The New York Times took a few lumps yesterday from its public editor, Margaret Sullivan, who seconded the protests of “many readers” who wrote to her complaining that the Times was not paying sufficient attention to the pretrial testimony of Private Bradley Manning at Fort Meade, Md. Manning was arrested in May 2010 and is accused of the wholesale leaking of thousands of classified documents to Wikileaks. The New Republic has also taken the newspaper to task for its non-coverage of the hearings, during which Manning described inhuman treatment by his captors.

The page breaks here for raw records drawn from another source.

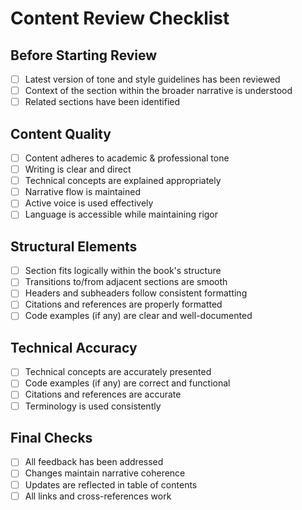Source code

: # Content Review Checklist

## Before Starting Review
- [ ] Latest version of tone and style guidelines has been reviewed
- [ ] Context of the section within the broader narrative is understood
- [ ] Related sections have been identified

## Content Quality
- [ ] Content adheres to academic & professional tone
- [ ] Writing is clear and direct
- [ ] Technical concepts are explained appropriately
- [ ] Narrative flow is maintained
- [ ] Active voice is used effectively
- [ ] Language is accessible while maintaining rigor

## Structural Elements
- [ ] Section fits logically within the book's structure
- [ ] Transitions to/from adjacent sections are smooth
- [ ] Headers and subheaders follow consistent formatting
- [ ] Citations and references are properly formatted
- [ ] Code examples (if any) are clear and well-documented

## Technical Accuracy
- [ ] Technical concepts are accurately presented
- [ ] Code examples (if any) are correct and functional
- [ ] Citations and references are accurate
- [ ] Terminology is used consistently

## Final Checks
- [ ] All feedback has been addressed
- [ ] Changes maintain narrative coherence
- [ ] Updates are reflected in table of contents
- [ ] All links and cross-references work 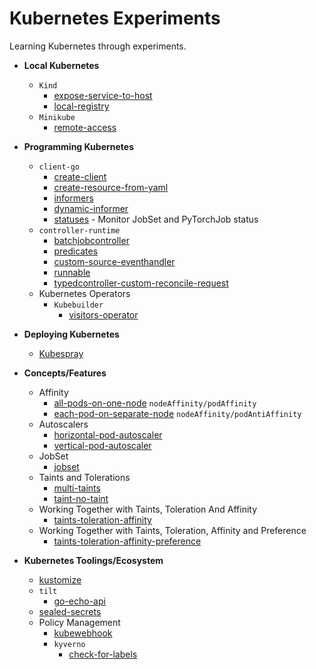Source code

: # Kubernetes Experiments

Learning Kubernetes through experiments.

<!-- no toc -->
- **Local Kubernetes**
  - `Kind`
    - [expose-service-to-host](./kind/expose-service-to-host/)
    - [local-registry](./kind/local-registry/)
  - `Minikube`
    - [remote-access](./minikube/remote-access/)

- **Programming Kubernetes**
  - `client-go`
    - [create-client](./client-go/create-client/)
    - [create-resource-from-yaml](./client-go/create-resource-from-yaml/)
    - [informers](./client-go/informers/)
    - [dynamic-informer](./client-go/dynamic-informer/)
    - [statuses](./client-go/statuses/) - Monitor JobSet and PyTorchJob status
  - `controller-runtime`
    - [batchjobcontroller](./controller-runtime/batchjobcontroller/)
    - [predicates](./controller-runtime/predicates/)
    - [custom-source-eventhandler](./controller-runtime/custom-source-eventhandler/)
    - [runnable](./controller-runtime/runnable/)
    - [typedcontroller-custom-reconcile-request](./controller-runtime/typedcontroller-custom-reconcile-request/)
  - Kubernetes Operators
    - `Kubebuilder`
      - [visitors-operator](./kubebuilder/visitors-operator/)

- **Deploying Kubernetes**
  - [Kubespray](./kubespray/)

- **Concepts/Features**
  - Affinity
    - [all-pods-on-one-node](./affinity/all-pods-on-one-node/) `nodeAffinity/podAffinity`
    - [each-pod-on-separate-node](./affinity/each-pod-on-separate-node/) `nodeAffinity/podAntiAffinity`
  - Autoscalers
    - [horizontal-pod-autoscaler](./horizontal-pod-autoscaler/)
    - [vertical-pod-autoscaler](./vertical-pod-autoscaler/)
  - JobSet
    - [jobset](./jobset/)
  - Taints and Tolerations
    - [multi-taints](./taints-toleration/multi-taints/)
    - [taint-no-taint](./taints-toleration/taint-no-taint/)
  - Working Together with Taints, Toleration And Affinity
    - [taints-toleration-affinity](./taints-toleration-affinity/)
  - Working Together with Taints, Toleration, Affinity and Preference
    - [taints-toleration-affinity-preference](./taints-toleration-affinity-preference/)

- **Kubernetes Toolings/Ecosystem**
  - [kustomize](./kustomize/)
  - `tilt`
    - [go-echo-api](./tilt/go-echo-api/)
  - [sealed-secrets](./sealed-secrets/)
  - Policy Management
    - [kubewebhook](./policy/kubewebhook/)
    - `kyverno`
      - [check-for-labels](./policy/kyverno/check-for-labels/)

The Times has not subjected Manning to a news blackout, Sullivan acknowledges, writing that the paper ran an Associated Press story about the proceedings last week and repeating Times Washington Bureau Chief David Leonhardt’s pretty good excuses that 1) the paper does not ordinarily cover every proceeding in every newsworthy case and 2) the paper previously covered (in 2011!) the charges of Manning’s mistreatment.
Sullivan is not persuaded. She quotes at length from a comment by Times reader David Morf, who states that the Times “is the paper of record” and the place where the Pentagon Papers were published. “It’s unconscionable and sad if the Times sits quietly by saying nothing — even worse, simply running AP wire copy to let the story bury itself,” he writes. Sullivan nods in approval, concluding that the Manning hearings’ news value dictates that the “Times should be there.”

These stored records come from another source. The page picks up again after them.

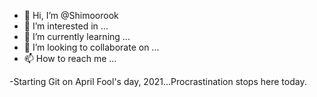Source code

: - 👋 Hi, I’m @Shimoorook
- 👀 I’m interested in ...
- 🌱 I’m currently learning ...
- 💞️ I’m looking to collaborate on ...
- 📫 How to reach me ...

<!---
Shimoorook/Shimoorook is a ✨ special ✨ repository because its `README.md` (this file) appears on your GitHub profile.
You can click the Preview link to take a look at your changes.
--->

-Starting Git on April Fool's day, 2021...Procrastination stops here today. 
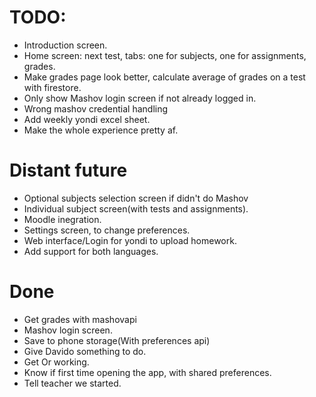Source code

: # TODO:

* Introduction screen.
* Home screen: next test, tabs: one for subjects, one for assignments, grades.
* Make grades page look better, calculate average of grades on a test with firestore.
* Only show Mashov login screen if not already logged in.
* Wrong mashov credential handling
* Add weekly yondi excel sheet.
* Make the whole experience pretty af.

# Distant future

* Optional subjects selection screen if didn't do Mashov
* Individual subject screen(with tests and assignments).
* Moodle inegration. 
* Settings screen, to change preferences.
* Web interface/Login for yondi to upload homework.
* Add support for both languages.

# Done

* Get grades with mashovapi
* Mashov login screen.
* Save to phone storage(With preferences api)
* Give Davido something to do.
* Get Or working.
* Know if first time opening the app, with shared preferences.
* Tell teacher we started.
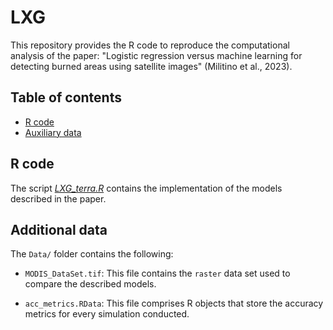 # LXG
This repository provides the R code to reproduce the computational analysis of the paper: "Logistic regression versus machine learning for detecting burned areas using satellite images" (Militino et al., 2023).

## Table of contents

- [R code](#R-code)
- [Auxiliary data](#Additional-data)

## R code

The script [*LXG_terra.R*](https://github.com/spatialstatisticsupna/PPXG/blob/main/LXG_terra.R) contains the implementation of the models described in the paper.

## Additional data

The `Data/` folder contains the following:

- `MODIS_DataSet.tif`: This file contains the `raster` data set used to compare the described models.

- `acc_metrics.RData`: This file comprises R objects that store the accuracy metrics for every simulation conducted.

What the Times should and what the Times should not cover is a parlor game that even Times non-readers can play with every day’s edition. The likelihood is that no two players will ever find themselves in complete agreement about what to cover and in what precise depth. That is not a reason not to play the “should-shouldn’t” game but an indicator that the Manning complaint that Sullivan and her correspondents share is a tad arbitrary.
Even if the Times is the be-all and end-all of journalism (something I doubt), it does not mean that if the Times is not reporting a story the story is not getting reported. Frustrated Times readers seeking play-by-play coverage of the Manning hearings can take their interest elsewhere. Besides the Associated Press, Agence France Presse, Reuters, the Huffington Post, the Guardian, CNN, the Washington Post, the Tribune Washington bureau, the BBC, NBC, ABC, PBS and other outlets have been on the story.